Un suivi du protocole de Minsk est convenu le 19 septembre 2014. Le mémo en résultant clarifie l’application du protocole. Parmi les mesures convenues à la paix, figurent notamment :
- suppression de toutes les armes lourdes dans une zone de quinze kilomètres derrière la ligne de contact, par chaque partie du conflit, afin de créer une zone démilitarisée de trente kilomètres de large en tout ;
- interdiction d’opérations offensives ;
- interdiction des vols d’avions de combat au-dessus de la zone de sécurité ;
- retrait de tous les mercenaires étrangers de la zone de conflit ;
- mise en place d’une mission de l’OSCE pour surveiller la mise en œuvre du protocole de Minsk.
À la suite de l’échec manifeste du protocole de Minsk après des regains de tensions et des combats qui reprennent dès décembre 2014, de nouveaux accords sont prévus. Les accords de Minsk II, du 12 février 2015, sont signés selon le « format Normandie » par François Hollande, Angela Merkel, Petro Porochenko, Vladimir Poutine, et des représentants des Républiques populaires séparées de Donetsk et de Lougansk, mettant en place un nouveau cessez-le-feu.
Ces accords n’avaient rien d’inadmissibles ou inapplicables pour l’une ou l’autre partie au conflit. Mais encore fallait-il qu’il y est une volonté ukrainienne sincère de sortir du bourbier de cette guerre, et que l’Ukraine y soit autant incité par la « communauté internationale » à les appliquer que la Russie l’a été dans ces années…

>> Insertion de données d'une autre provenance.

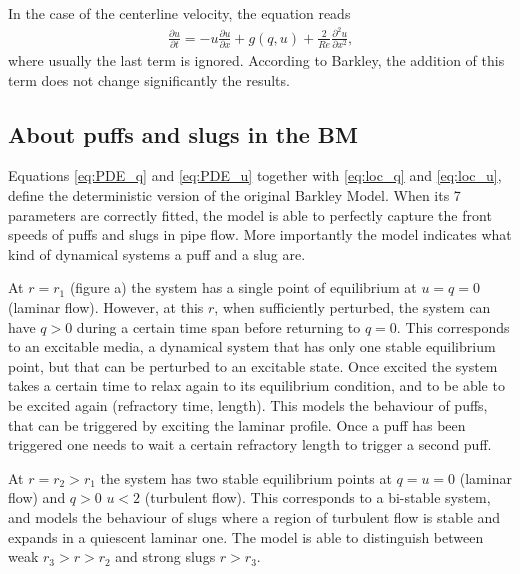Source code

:\documentclass{article}
\begin{document}
In the case of the centerline velocity, the equation reads
\begin{align}
\frac{\partial u}{\partial t}=-u\frac{\partial u}{\partial x} + g\left(q,u \right) + \frac{2}{Re}\frac{\partial^{2} u}{\partial x^{2}} \text{,}
\label{eq:PDE_u}
\end{align}
where usually the last term is ignored. According to Barkley, the addition of this term does not change significantly the results.





\subsection{About puffs and slugs in the BM}
Equations \ref{eq:PDE_q} and \ref{eq:PDE_u} together with \ref{eq:loc_q} and \ref{eq:loc_u}, define the deterministic version of the original Barkley Model. When its 7 parameters are correctly fitted, the model is able to perfectly capture the front speeds of puffs and slugs in pipe flow. More importantly the model indicates what kind of dynamical systems a puff and a slug are.

At $r=r_{1}$ (figure a) the system has a single point of equilibrium at $u=q=0$ (laminar flow). However, at this $r$, when sufficiently perturbed, the system can have $q>0$ during a certain time span before returning to $q=0$. This corresponds to an excitable media, a dynamical system that has only one stable equilibrium point, but that can be perturbed to an excitable state. Once excited the system takes a certain time to relax again to its equilibrium condition, and to be able to be excited again (refractory time, length). This models the behaviour of puffs, that can be triggered by exciting the laminar profile. Once a puff has been triggered one needs to wait a certain refractory length to trigger a second puff. 

At $r=r_{2}>r_{1}$ the system has two stable equilibrium points at $q=u=0$ (laminar flow) and $q>0$ $u<2$ (turbulent flow). This corresponds to a bi-stable system, and models the behaviour of slugs where a region of turbulent flow is stable and expands in a quiescent laminar one. The model is able to distinguish between weak $r_{3}>r>r_{2}$ and strong slugs $r>r_{3}$. 





\end{document}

Minsk est une tromperie avouée aujourd’hui
Alors qu’il était élu en 2019 sur le projet de désescalade du conflit au Donbass, Zelensky signait le 26 février 2021 un décret sur les mesures pour « la désoccupation et la réintégration de la Crimée occupée par la Russie ». Une drôle de façon de désescalader et d’appliquer les accords de Minsk qui laissait bien transparaître soit sa duperie envers le peuple ukrainien, soit son retournement de veste (à l’initiative de qui ?).

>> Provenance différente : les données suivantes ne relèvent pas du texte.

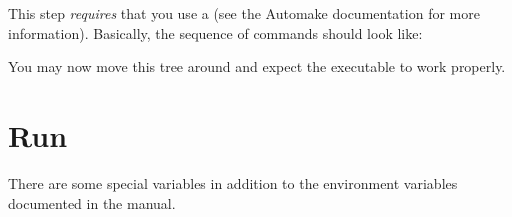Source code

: This step \emph{requires} that you use a  (see the Automake
documentation for more information).  Basically, the sequence of commands
should look like:


You may now move this tree around and expect the executable to work
properly.

\section{Run}

There are some special variables in addition to the environment
variables documented in the manual.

Oleksiy Arestovytch, conseiller de Zelinsky, en 2019 disait dans une entrevue à un médiat ukrainien :
« Avec une probabilité de 99,9%, notre prix à payer pour rejoindre l’OTAN est une grande guerre avec la Russie. Les Russes doivent nous envahir avant que l’on entre dans l’OTAN » (Apostrophe.ua)
Aussi, bien informé, Arestovytch n’avait pas besoin de boule de cristal. L’OTAN a préparé et poussé Kiev à une guerre contre la Russie, dès le coup d’Etat du Maïdan.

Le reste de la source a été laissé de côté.